Britain’s leading provider of abortion services has said that requiring a father’s consent before an abortion is carried out is “not desirable”, and that abortion should be “fully tax-payer funded”.
In the run-up to the general election next week the British Pregnancy Advisory Service has been lobbying Parliamentary candidates to sign up to its “My Pledge, Her Choice” campaign, calling on candidates to protect clinic access and funding for British women, oppose “parliamentary attacks” on abortion rights and support further moves to decriminalise abortion.
But in response to a UKIP candidate’s offer to support the pledge as long as it didn’t call on taxpayer funds, and includes a requirement for the consent of the father except in cases of rape, a spokesman for the BPAS said it therefore couldn’t accept his pledge.
“We believe it [abortion] should be fully tax-payer funded (as women pay tax and this is a medical procedure) and we do not believe requiring a partner’s consent is either practical or desirable”, the spokesman said.
The full correspondence was posted to Facebook by the UKIP candidate for Leeds Central, Bill Palfreman.

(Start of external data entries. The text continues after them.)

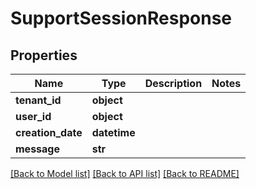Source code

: # SupportSessionResponse


## Properties
Name | Type | Description | Notes
------------ | ------------- | ------------- | -------------
**tenant_id** | **object** |  | 
**user_id** | **object** |  | 
**creation_date** | **datetime** |  | 
**message** | **str** |  | 

[[Back to Model list]](../README.md#documentation-for-models) [[Back to API list]](../README.md#documentation-for-api-endpoints) [[Back to README]](../README.md)


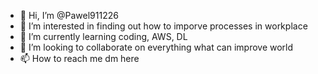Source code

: - 👋 Hi, I’m @Pawel911226
- 👀 I’m interested in finding out how to imporve processes in workplace
- 🌱 I’m currently learning coding, AWS, DL
- 💞️ I’m looking to collaborate on everything what can improve world
- 📫 How to reach me dm here

<!---
Pawel911226/Pawel911226 is a ✨ special ✨ repository because its `README.md` (this file) appears on your GitHub profile.
You can click the Preview link to take a look at your changes.
--->
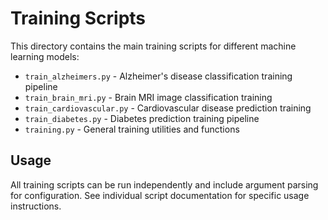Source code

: # Training Scripts

This directory contains the main training scripts for different machine learning models:

- `train_alzheimers.py` - Alzheimer's disease classification training pipeline
- `train_brain_mri.py` - Brain MRI image classification training
- `train_cardiovascular.py` - Cardiovascular disease prediction training
- `train_diabetes.py` - Diabetes prediction training pipeline
- `training.py` - General training utilities and functions

## Usage

All training scripts can be run independently and include argument parsing for configuration. See individual script documentation for specific usage instructions.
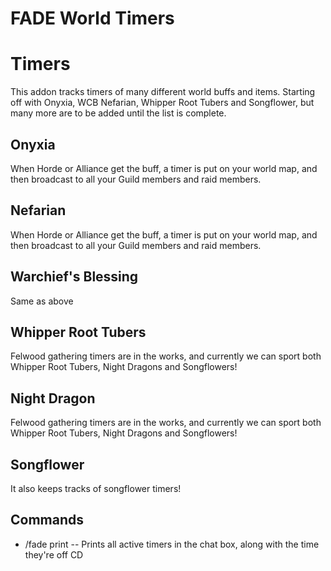 # FADE World Timers

# Timers
This addon tracks timers of many different world buffs and items.
Starting off with Onyxia, WCB Nefarian, Whipper Root Tubers and Songflower, but many more are to be added until the list is complete.

## Onyxia
When Horde or Alliance get the buff, a timer is put on your world map, and then broadcast to all your Guild members and raid members.

## Nefarian
When Horde or Alliance get the buff, a timer is put on your world map, and then broadcast to all your Guild members and raid members.

## Warchief's Blessing
Same as above

## Whipper Root Tubers
Felwood gathering timers are in the works, and currently we can sport both Whipper Root Tubers, Night Dragons and Songflowers!

## Night Dragon
Felwood gathering timers are in the works, and currently we can sport both Whipper Root Tubers, Night Dragons and Songflowers!

## Songflower
It also keeps tracks of songflower timers!

## Commands
* /fade print -- Prints all active timers in the chat box, along with the time they're off CD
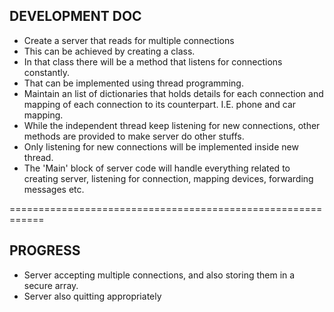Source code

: ## DEVELOPMENT DOC

* Create a server that reads for multiple connections
* This can be achieved by creating a class.
* In that class there will be a method that listens for
connections constantly.
* That can be implemented using thread programming.
* Maintain an list of dictionaries that holds details
for each connection and mapping of each connection to 
its counterpart. I.E. phone and car mapping.
* While the independent thread keep listening for new 
connections, other methods are provided to make server 
do other stuffs.
* Only listening for new connections will be implemented 
inside new thread.
* The 'Main' block of server code will handle everything
related to creating server, listening for connection,
mapping devices, forwarding messages etc.

============================================================

## PROGRESS

* Server accepting multiple connections, and also storing
them in a secure array.
* Server also quitting appropriately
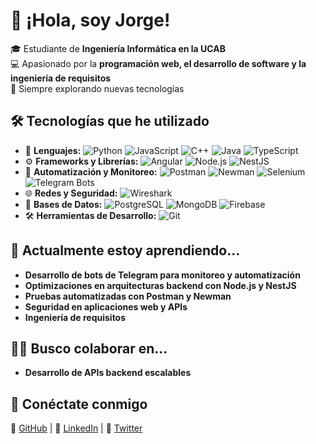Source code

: # 👋 ¡Hola, soy Jorge!  

🎓 Estudiante de **Ingeniería Informática en la UCAB**  
💻 Apasionado por la **programación web, el desarrollo de software y la ingeniería de requisitos**  
🚀 Siempre explorando nuevas tecnologías  

## 🛠️ Tecnologías que he utilizado  
- 📝 **Lenguajes:** ![Python](https://img.shields.io/badge/-Python-3776AB?logo=python&logoColor=white) ![JavaScript](https://img.shields.io/badge/-JavaScript-F7DF1E?logo=javascript&logoColor=black) ![C++](https://img.shields.io/badge/-C++-00599C?logo=cplusplus&logoColor=white) ![Java](https://img.shields.io/badge/-Java-007396?logo=java&logoColor=white) ![TypeScript](https://img.shields.io/badge/-TypeScript-3178C6?logo=typescript&logoColor=white)  
- ⚙️ **Frameworks y Librerías:** ![Angular](https://img.shields.io/badge/-Angular-DD0031?logo=angular&logoColor=white) ![Node.js](https://img.shields.io/badge/-Node.js-339933?logo=node.js&logoColor=white) ![NestJS](https://img.shields.io/badge/-NestJS-E0234E?logo=nestjs&logoColor=white)  
- 🔧 **Automatización y Monitoreo:** ![Postman](https://img.shields.io/badge/-Postman-FF6C37?logo=postman&logoColor=white) ![Newman](https://img.shields.io/badge/-Newman-003C71?logo=newman&logoColor=white) ![Selenium](https://img.shields.io/badge/-Selenium-43B02A?logo=selenium&logoColor=white) ![Telegram Bots](https://img.shields.io/badge/-Telegram-0088CC?logo=telegram&logoColor=white)  
- 🌐 **Redes y Seguridad:** ![Wireshark](https://img.shields.io/badge/-Wireshark-1679A7?logo=wireshark&logoColor=white)  
- 💾 **Bases de Datos:** ![PostgreSQL](https://img.shields.io/badge/-PostgreSQL-336791?logo=postgresql&logoColor=white) ![MongoDB](https://img.shields.io/badge/-MongoDB-47A248?logo=mongodb&logoColor=white) ![Firebase](https://img.shields.io/badge/-Firebase-FFCA28?logo=firebase&logoColor=black)  
- 🛠️ **Herramientas de Desarrollo:** ![Git](https://img.shields.io/badge/-Git-F05032?logo=git&logoColor=white)  

## 🌱 Actualmente estoy aprendiendo...  
- **Desarrollo de bots de Telegram para monitoreo y automatización**  
- **Optimizaciones en arquitecturas backend con Node.js y NestJS**  
- **Pruebas automatizadas con Postman y Newman**  
- **Seguridad en aplicaciones web y APIs**  
- **Ingeniería de requisitos**  

## 🙌🏼 Busco colaborar en...  
- **Desarrollo de APIs backend escalables**

## 📌 Conéctate conmigo  
🔗 [GitHub](https://github.com/jorgeDevEngineer) | 🔗 [LinkedIn](https://www.linkedin.com/in/jorge-ignacio-ram%C3%ADrez-mill%C3%A1n-573637346/) | 🔗 [Twitter](#)  
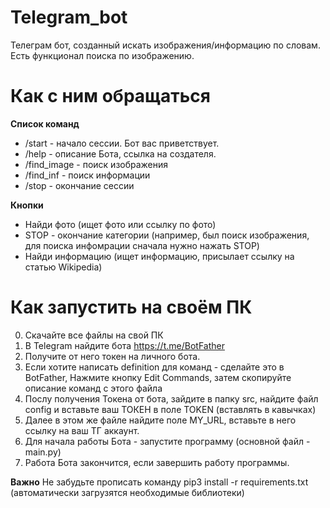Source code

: # Telegram_bot
Телеграм бот, созданный искать изображения/информацию по словам. Есть функционал поиска по изображению.
# Как с ним обращаться
**Список команд**
- /start - начало сессии. Бот вас приветствует.
- /help - описание Бота, ссылка на создателя.
- /find_image - поиск изображения
- /find_inf - поиск информации
- /stop - окончание сессии

**Кнопки**
- Найди фото (ищет фото или ссылку по фото)
- STOP - окончание категории (например, был поиск изображения, для поиска инфомрации сначала нужно нажать STOP)
- Найди информацию (ищет информацию, присылает ссылку на статью Wikipedia)
# Как запустить на своём ПК
0.  Скачайте все файлы на свой ПК
1.  В Telegram найдите бота https://t.me/BotFather
2.  Получите от него токен на личного бота.
3.  Если хотите написать definition для команд - сделайте это в BotFather, Нажмите кнопку Edit Commands, затем скопируйте описание команд с этого файла
4.  Послу получения Токена от бота, зайдите в папку src, найдите файл config и вставьте ваш ТОКЕН в поле TOKEN (вставлять в кавычках)
5.  Далее в этом же файле найдите поле MY_URL, вставьте в него ссылку на ваш ТГ аккаунт.
6.  Для начала работы Бота - запустите программу (основной файл - main.py)
7.  Работа Бота закончится, если завершить работу программы.

**Важно**
Не забудьте прописать команду pip3 install -r requirements.txt (автоматически загрузятся необходимые библиотеки)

It further reveals that BPAS are attempting to persuade candidates to support its pledge by issuing potentially misleading information. The lobbying letter states “the most recent social attitudes polling on this issue found that the majority of voters, across all political parties, support a more progressive abortion framework than we currently have in this country.”
The letter does not give a source for this claim, but it flies in the face of a recent ComRes poll of 2,008 British adults conducted on behalf of Where Do They Stand?, a grassroots initiative to give the public information on where parliamentary candidates stand on a range of issues.
That poll, taken in May 2017, found that 70 per cent of women would like the current time limit of 24 weeks lowered, and 59 per cent of women would like the time limit lowered to 16 weeks or less.
Additionally, it found that 79 per cent of Brits want to introduce a five-day consideration period before an abortion can be carried out, and 76 per cent want to introduce a requirement that doctors verify the women was not coerced before the procedure take place.
According to BPAS’s website, just 10-15 per cent of the 80,000 women who approach the organisation for counselling at one of their 70 clinics nationwide decide to continue with their pregnancy. 96 per cent of women who opt to go ahead with an abortion through BPAS have their treatment paid for by the NHS, although it is an independent organisation.
Mr Palfreman told Breitbart London that he was not in favour of banning abortion, but that he would like to see an equal role for fathers in granting consent.
“I was startled by BPAS’s outright rejection of the biologically equal role of the father in creating a child. If the relationship was consensual I could never countenance dismissing the need for paternal consent for abortion,” he said.
He added that he thought it “incredible” that the organisation had charitable status, musing: “A charity where healthy babies arrive within the safety of their mother’s womb and leave in bags.”
He said he had also been “surprised” to discover that BPAS offered abortion services, and that he believed their name to be misleading.
“I am surprised that an organisation that called itself the Pregnancy Advisory Service would be an abortion provider. Their name gives no indication of that.
“It must have misled huge numbers of mothers who thought they were getting pregnancy advice and really were speaking to abortionists. They are hardly going to be encouraging often rather vulnerable young mothers to allow their child to live.
“It’s not about pregnancy it’s about abortion. It’s not advisory it’s surgical. It’s not a service it’s an industry.”